I’ve gotten a great deal of pushback to my “Candor” post in which I argued that a “functional majority” of the country in fact supports the gun status quo. It’s not big money or the gun lobby. It’s us. This is what we seem to want. One longtime reader said my comments amounted to a city slicker demonization of rural America. Another good friend said I was discounting the role of opinion shaping institutions like Fox News. And yet another said I was mistaking preference for inertia.
I took these criticisms seriously because these are each serious people. As so often is the case the disagreements are as much semantic as they are based on different readings of the facts at hand. I said a “functional majority” since I’m pretty sure if we held a plebiscite the status quo wouldn’t come out on top. But we don’t govern by plebiscite. Pro-gun America has all sorts of built in advantages — regionalism, the rural-urban split, intensity and a lot more. Inertia is certainly a big factor too. And what about all the polls that show overwhelming, sometimes verging on unanimous support for things like red flag laws and background checks?
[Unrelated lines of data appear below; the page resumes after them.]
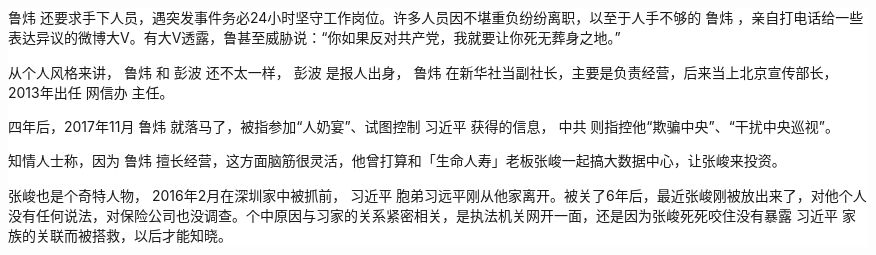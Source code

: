   <ok href="/term/19201">
   鲁炜
  </ok>
  还要求手下人员，遇突发事件务必24小时坚守工作岗位。许多人员因不堪重负纷纷离职，以至于人手不够的
  <ok href="/term/19201">
   鲁炜
  </ok>
  ，亲自打电话给一些表达异议的微博大V。有大V透露，鲁甚至威胁说：“你如果反对共产党，我就要让你死无葬身之地。”
 </p>
 <p>
  从个人风格来讲，
  <ok href="/term/19201">
   鲁炜
  </ok>
  和
  <ok href="/term/495449">
   彭波
  </ok>
  还不太一样，
  <ok href="/term/495449">
   彭波
  </ok>
  是报人出身，
  <ok href="/term/19201">
   鲁炜
  </ok>
  在新华社当副社长，主要是负责经营，后来当上北京宣传部长，2013年出任
  <ok href="/term/14359">
   网信办
  </ok>
  主任。
 </p>
 <p>
  四年后，2017年11月
  <ok href="/term/19201">
   鲁炜
  </ok>
  就落马了，被指参加“人奶宴”、试图控制
  <ok href="/term/1063">
   习近平
  </ok>
  获得的信息，
  <ok href="/term/1059">
   中共
  </ok>
  则指控他“欺骗中央”、“干扰中央巡视”。
 </p>
 <p>
  知情人士称，因为
  <ok href="/term/19201">
   鲁炜
  </ok>
  擅长经营，这方面脑筋很灵活，他曾打算和「生命人寿」老板张峻一起搞大数据中心，让张峻来投资。
 </p>
 <p>
  张峻也是个奇特人物， 2016年2月在深圳家中被抓前，
  <ok href="/term/1063">
   习近平
  </ok>
  胞弟习远平刚从他家离开。被关了6年后，最近张峻刚被放出来了，对他个人没有任何说法，对保险公司也没调查。个中原因与习家的关系紧密相关，是执法机关网开一面，还是因为张峻死死咬住没有暴露
  <ok href="/term/1063">
   习近平
  </ok>
  家族的关联而被搭救，以后才能知晓。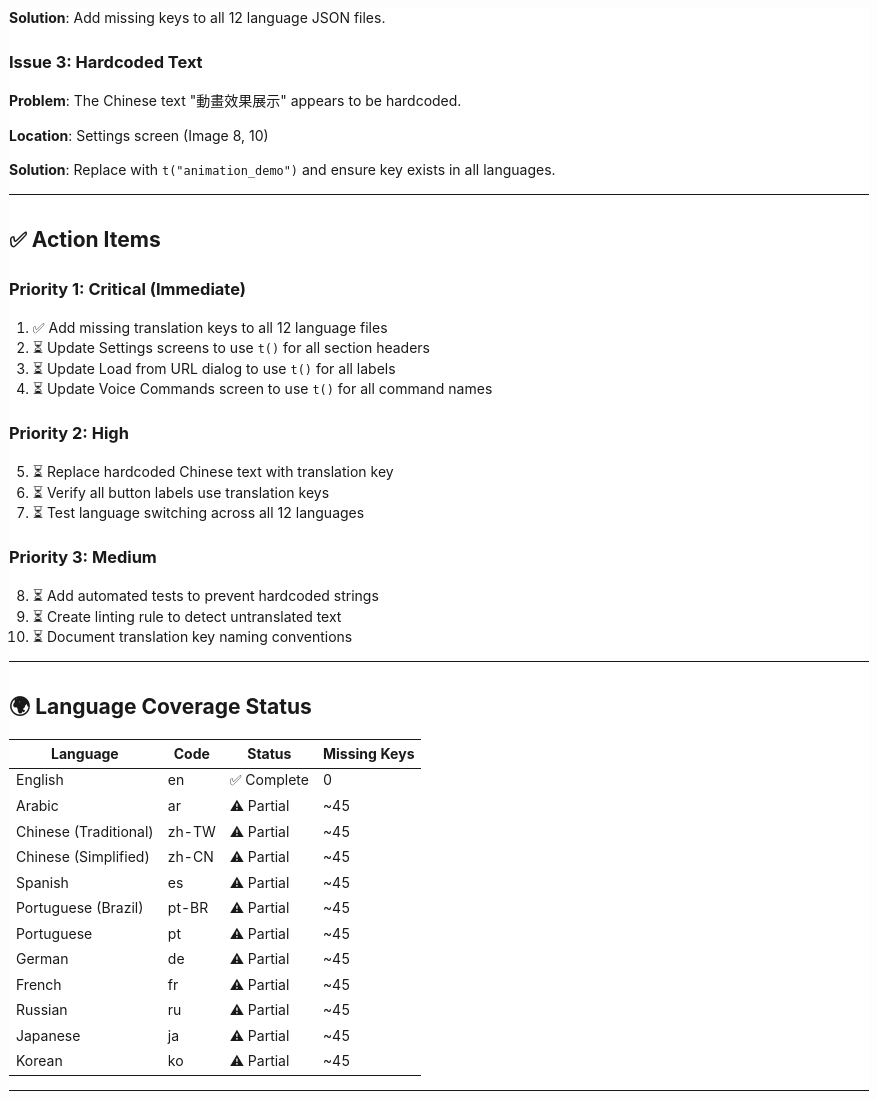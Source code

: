 **Solution**: Add missing keys to all 12 language JSON files.

### Issue 3: Hardcoded Text
**Problem**: The Chinese text "動畫效果展示" appears to be hardcoded.

**Location**: Settings screen (Image 8, 10)

**Solution**: Replace with `t("animation_demo")` and ensure key exists in all languages.

---

## ✅ Action Items

### Priority 1: Critical (Immediate)
1. ✅ Add missing translation keys to all 12 language files
2. ⏳ Update Settings screens to use `t()` for all section headers
3. ⏳ Update Load from URL dialog to use `t()` for all labels
4. ⏳ Update Voice Commands screen to use `t()` for all command names

### Priority 2: High
5. ⏳ Replace hardcoded Chinese text with translation key
6. ⏳ Verify all button labels use translation keys
7. ⏳ Test language switching across all 12 languages

### Priority 3: Medium
8. ⏳ Add automated tests to prevent hardcoded strings
9. ⏳ Create linting rule to detect untranslated text
10. ⏳ Document translation key naming conventions

---

## 🌍 Language Coverage Status

| Language | Code | Status | Missing Keys |
|----------|------|--------|--------------|
| English | en | ✅ Complete | 0 |
| Arabic | ar | ⚠️ Partial | ~45 |
| Chinese (Traditional) | zh-TW | ⚠️ Partial | ~45 |
| Chinese (Simplified) | zh-CN | ⚠️ Partial | ~45 |
| Spanish | es | ⚠️ Partial | ~45 |
| Portuguese (Brazil) | pt-BR | ⚠️ Partial | ~45 |
| Portuguese | pt | ⚠️ Partial | ~45 |
| German | de | ⚠️ Partial | ~45 |
| French | fr | ⚠️ Partial | ~45 |
| Russian | ru | ⚠️ Partial | ~45 |
| Japanese | ja | ⚠️ Partial | ~45 |
| Korean | ko | ⚠️ Partial | ~45 |

---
Each of these are good points. And yet they all fly in the face of a quarter century of high profile mass shootings during which gun laws have not only not tightened but have actually been loosened in much of country. You have to posit some fundamental brokenness to the architecture of American elections and government to explain why this doesn’t represent some clear judgment of the American public.
Needless to say, I’m not saying any substantial number of people likes school shootings. But almost no one likes fatal auto accidents either. And yet the great majority of us accept that in a country the size of the USA a lot of people will die every year in auto accidents. Many of us support even greater auto safety, road safety and more. And yet the great majority of us accept that a lot of people dying in auto accidents is the price of a modern and highly mobile society.
That’s the judgment with guns.
Some others insist that the pro-gun crowd is actually a pretty small part of the overall population — 5%, 20% of the population. But c’mon. It’s certainly true that the number of people who own a few AR-15s, hit the gun shows and/or are gun activists is pretty small. But that’s not the standard. Electoral politics tells us pretty consistently that there is a very big minority of the country that is simply opposed to pretty much any restrictions on firearms and — perhaps even more importantly — sees skepticism about or regulation of firearms as a cultural signifier that you are on the other team, “them” in the grand battle of “us” vs “them.” Is it a majority? I don’t think so. But it’s close enough to being one that the particularities of our national political structure allow it to function as one at the national political level.
You can define this as only a small minority wants this status quo but a much bigger minority or bare majority doesn’t want to cross the views of that small minority. Or the big minority is dedicated to protecting the hang ups of this small minority, even though they don’t share the hang ups. But is there a difference? I’m not sure what it is.
I don’t want to be a pessimist. And I’m not entirely one on this. I suspect at some point something will shift. But not now. And I don’t think we’re close.
We’ll know it when we see it, won’t we?